晴歌雨聴 ~ニッポンの歌をさがして
日本のポピュラーカルチャー、特に1960-70年代の音楽について研究する坂元小夜さんが、日本歌謡曲の世界を案内します。
第36回 いい湯だな
1年ぶりに日本へ一時帰国しています。私にとってアメリカ生活で何といっても恋しいのが温泉です。温泉旅館で湯三昧するのも、駅前の日帰り温泉でひとっ風呂浴びるのも、どちらもうれしいもの。滞在中は温泉を存分に楽しみたいと思います。温泉と言えば、今年の春に日本で公開され話題となった映画に「湯道」があります。銭湯が舞台となっており、興味深いのは、風呂の入り方や作法を華道や茶道に倣って「湯道」とし、日本ならではの文化として深く掘り下げているところ。大衆文化のイメージですが、入浴方法や銭湯のしつらえなどに定型があるのは、確かに伝統文化に通じるとも言えます。
さて、温泉を歌った歌謡曲は多くありますが、私がまず思い浮かべるのはザ・ドリフターズの「いい湯だな」(1967年)です。実はこの曲、作詞が永 六輔、作曲がいずみたくのコンビ。男性コーラスユニットのデューク・エイセスが47都道府県を題材にしたご当地ソングを歌う、東芝レコードの「にほんのうた」シリーズの群馬県バージョンがオリジナルです。ザ・ドリフターズがデビュー曲「ズッコケちゃん」のレコードB面としてカバーし、後に伝説の番組「8時だョ!全員集合」エンディング曲となって大ヒットしました。

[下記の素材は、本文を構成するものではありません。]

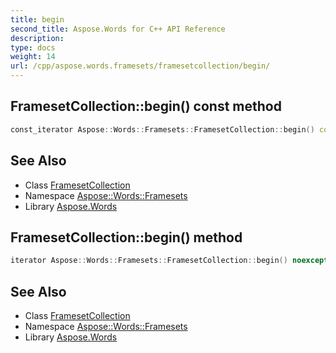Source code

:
 ```yaml
---
title: begin
second_title: Aspose.Words for C++ API Reference
description: 
type: docs
weight: 14
url: /cpp/aspose.words.framesets/framesetcollection/begin/
---
```

## FramesetCollection::begin() const method




```cpp
const_iterator Aspose::Words::Framesets::FramesetCollection::begin() const noexcept
```

## See Also

* Class [FramesetCollection](../)
* Namespace [Aspose::Words::Framesets](../../)
* Library [Aspose.Words](../../../)
## FramesetCollection::begin() method




```cpp
iterator Aspose::Words::Framesets::FramesetCollection::begin() noexcept
```

## See Also

* Class [FramesetCollection](../)
* Namespace [Aspose::Words::Framesets](../../)
* Library [Aspose.Words](../../../)
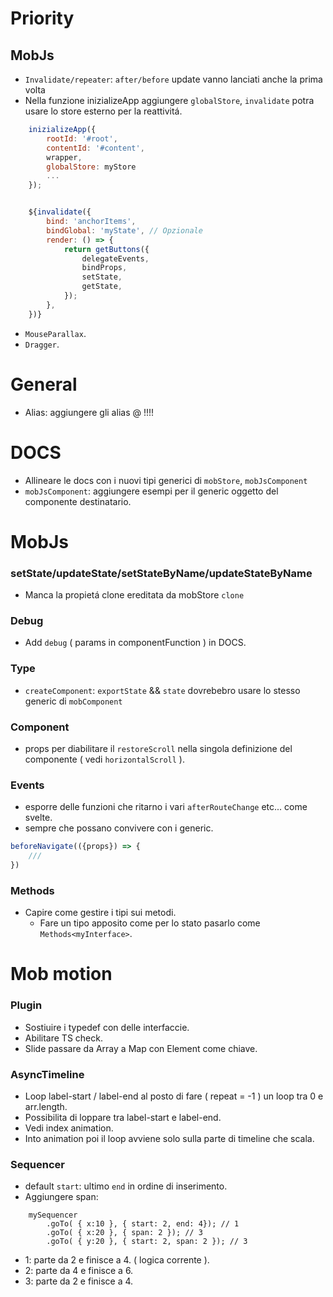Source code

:# Priority

## MobJs
- `Invalidate/repeater`: `after/before` update vanno lanciati anche la prima volta
- Nella funzione inizializeApp aggiungere `globalStore`, `invalidate` potra usare lo store esterno per la reattivitá.
```js
    inizializeApp({
        rootId: '#root',
        contentId: '#content',
        wrapper,
        globalStore: myStore
        ...
    });


    ${invalidate({
        bind: 'anchorItems',
        bindGlobal: 'myState', // Opzionale
        render: () => {
            return getButtons({
                delegateEvents,
                bindProps,
                setState,
                getState,
            });
        },
    })}

```

- `MouseParallax`.
- `Dragger`.


# General
- Alias: aggiungere gli alias @ !!!!

# DOCS
- Allineare le docs con i nuovi tipi generici di `mobStore`, `mobJsComponent`
- `mobJsComponent`: aggiungere esempi per il generic <R> oggetto del componente destinatario.


# MobJs

### setState/updateState/setStateByName/updateStateByName
- Manca la propietá clone ereditata da mobStore `clone`

### Debug
- Add `debug` ( params in componentFunction ) in DOCS.

### Type
- `createComponent`: `exportState` && `state` dovrebebro usare lo stesso generic<T> di `mobComponent`

### Component
- props per diabilitare il `restoreScroll` nella singola definizione del componente ( vedi `horizontalScroll` ).

### Events
- esporre delle funzioni che ritarno i vari `afterRouteChange` etc... come svelte.
- sempre che possano convivere con i generic.

```js
beforeNavigate(({props}) => {
    ///
})
```

### Methods
- Capire come gestire i tipi sui metodi.
    - Fare un tipo apposito come per lo stato pasarlo come `Methods<myInterface>`.


# Mob motion

### Plugin
- Sostiuire i typedef con delle interfaccie.
- Abilitare TS check.
- Slide passare da Array a Map con Element come chiave.

### AsyncTimeline
- Loop label-start / label-end al posto di fare ( repeat = -1 ) un loop tra 0 e arr.length.
- Possibilita di loppare tra label-start e label-end.
- Vedi index animation.
- Into animation poi il loop avviene solo sulla parte di timeline che scala.

### Sequencer
- default `start`: ultimo `end` in ordine di inserimento.
- Aggiungere span:<br/>

```
    mySequencer
        .goTo( { x:10 }, { start: 2, end: 4}); // 1
        .goTo( { x:20 }, { span: 2 }); // 3
        .goTo( { y:20 }, { start: 2, span: 2 }); // 3
```
- 1: parte da 2 e finisce a 4. ( logica corrente ).
- 2: parte da 4 e finisce a 6.
- 3: parte da 2 e finisce a 4.

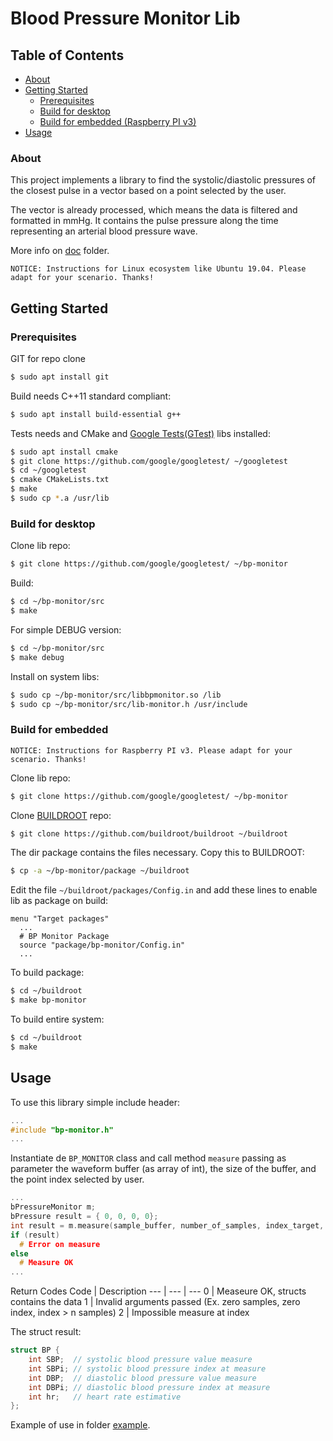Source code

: # Blood Pressure Monitor Lib
## Table of Contents
* [About](#about)
* [Getting Started](#getting-started)
  * [Prerequisites](#prerequisites)
  * [Build for desktop](#build-for-desktop)
  * [Build for embedded (Raspberry PI v3)](#build-for-embedded)
* [Usage](#usage)

### About

This project implements a library to find the systolic/diastolic pressures of the closest pulse in a vector based on a point selected by the user.

The vector is already processed, which means the data is filtered and formatted in mmHg. It contains the pulse pressure along the time representing an arterial blood pressure wave.

More info on [doc](https://github.com/waristonpereira/bp-monitor/tree/master/doc/README.md) folder.

`NOTICE: Instructions for Linux ecosystem like Ubuntu 19.04. Please adapt for your scenario. Thanks!`

## Getting Started

### Prerequisites

GIT for repo clone
```sh
$ sudo apt install git
```

Build needs C++11 standard compliant:
```sh
$ sudo apt install build-essential g++
```
Tests needs and CMake and [Google Tests(GTest)](https://github.com/google/googletest/) libs installed:
```sh
$ sudo apt install cmake
$ git clone https://github.com/google/googletest/ ~/googletest
$ cd ~/googletest
$ cmake CMakeLists.txt
$ make
$ sudo cp *.a /usr/lib
```

### Build for desktop

Clone lib repo:
```sh
$ git clone https://github.com/google/googletest/ ~/bp-monitor
```

Build:
```sh
$ cd ~/bp-monitor/src
$ make
```

For simple DEBUG version:
```sh
$ cd ~/bp-monitor/src
$ make debug
```

Install on system libs:
```sh
$ sudo cp ~/bp-monitor/src/libbpmonitor.so /lib
$ sudo cp ~/bp-monitor/src/lib-monitor.h /usr/include
```

### Build for embedded

`NOTICE: Instructions for Raspberry PI v3. Please adapt for your scenario. Thanks!`

Clone lib repo:
```sh
$ git clone https://github.com/google/googletest/ ~/bp-monitor
```

Clone [BUILDROOT](https://github.com/buildroot/buildroot) repo:
```sh
$ git clone https://github.com/buildroot/buildroot ~/buildroot

```
The dir package contains the files necessary. Copy this to BUILDROOT:
```sh
$ cp -a ~/bp-monitor/package ~/buildroot

```
Edit the file `~/buildroot/packages/Config.in` and add these lines to enable lib as package on build:
```
menu "Target packages"
  ...
  # BP Monitor Package
  source "package/bp-monitor/Config.in"
  ...
```
To build package:
```sh
$ cd ~/buildroot
$ make bp-monitor
```

To build entire system:
```sh
$ cd ~/buildroot
$ make
```

## Usage

To use this library simple include header:
```c++
...
#include "bp-monitor.h"
...
```

Instantiate de `BP_MONITOR` class and call method `measure` passing as parameter the waveform buffer (as array of int), the size of the buffer, and the point index selected by user.

```c++
...
bPressureMonitor m;
bPressure result = { 0, 0, 0, 0};
int result = m.measure(sample_buffer, number_of_samples, index_target, bPressure result struct);
if (result)
  # Error on measure
else
  # Measure OK
...
```
Return Codes
Code  | Description
--- | --- | ---
0  |  Measeure OK, structs contains the data
1  |  Invalid arguments passed (Ex. zero samples, zero index, index > n samples)
2  |  Impossible measure at index

The struct result:
```c++
struct BP {
    int SBP;  // systolic blood pressure value measure
    int SBPi; // systolic blood pressure index at measure
    int DBP;  // diastolic blood pressure value measure
    int DBPi; // diastolic blood pressure index at measure
    int hr;   // heart rate estimative
};
```

Example of use in folder [example](https://github.com/waristonpereira/bp-monitor/tree/master/example).
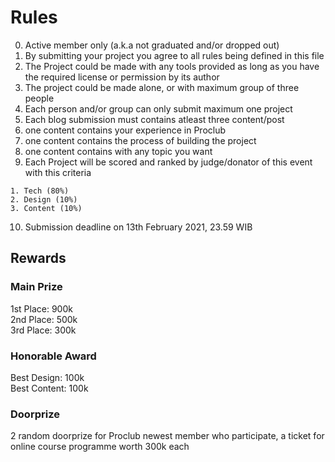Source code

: # Rules
0. Active member only (a.k.a not graduated and/or dropped out)
1. By submitting your project you agree to all rules being defined in this file
2. The Project could be made with any tools provided as long as you have the required license or permission by its author
3. The project could be made alone, or with maximum group of three people
4. Each person and/or group can only submit maximum one project
5. Each blog submission must contains atleast three content/post
6. one content contains your experience in Proclub
7. one content contains the process of building the project
8. one content contains with any topic you want
9. Each Project will be scored and ranked by judge/donator of this event with this criteria
```
1. Tech (80%)
2. Design (10%)
3. Content (10%)
```
10. Submission deadline on 13th February 2021, 23.59 WIB
## Rewards

### Main Prize
1st Place: 900k  
2nd Place: 500k  
3rd Place: 300k  

### Honorable Award
Best Design: 100k  
Best Content: 100k  

### Doorprize
2 random doorprize for Proclub newest member who participate, a ticket for online course programme worth 300k each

1966年発売のデューク・エイセスが歌う「いい湯だな」の歌詞に出てくるのが全て上州の湯(草津、伊香保、万座、水上)なのに対し、ザ・ドリフターズのバージョンは全国の名湯、北国は登別、上州の草津、紀州の白浜、そして南国は別府と置き換えられています。サブタイトルにビバノン・ロックとある通り、アップビートで「ババンババンバンバン」に「アービバノンノン」や「アハハン」などの合いの手文句が愉快です。
話は戻って「にほんのうた」シリーズですが、その曲目を眺めてみるとなかなか面白いタイトルがあります。たとえば、山形県は「歌おう滑ろう」。雪国ならではのスキー・リゾートがモチーフでしょうか。神奈川県の「港のためいき」は横浜港の夜景が思い浮かびました。静岡県は「茶、茶、茶」。なるほど、チャチャチャのリズムでお茶所の静岡をアピールしています。徳島県の「踊り疲れて」は阿波踊りですね。ひねりがあるなと感じたのは、山梨県の「ロッコン・ロール」。富士登山の修行の際に唱える、六根清浄からだと推測できますが、それをロックン・ロールとかけているのがユニークです。
タイトルを見る限り、温泉をテーマにしているのは群馬県だけのようです。実は群馬の温泉は行ったことがないので、ぜひいつかオリジナルの「いい湯だな」で歌われている4つの温泉郷を制覇してみたいものです。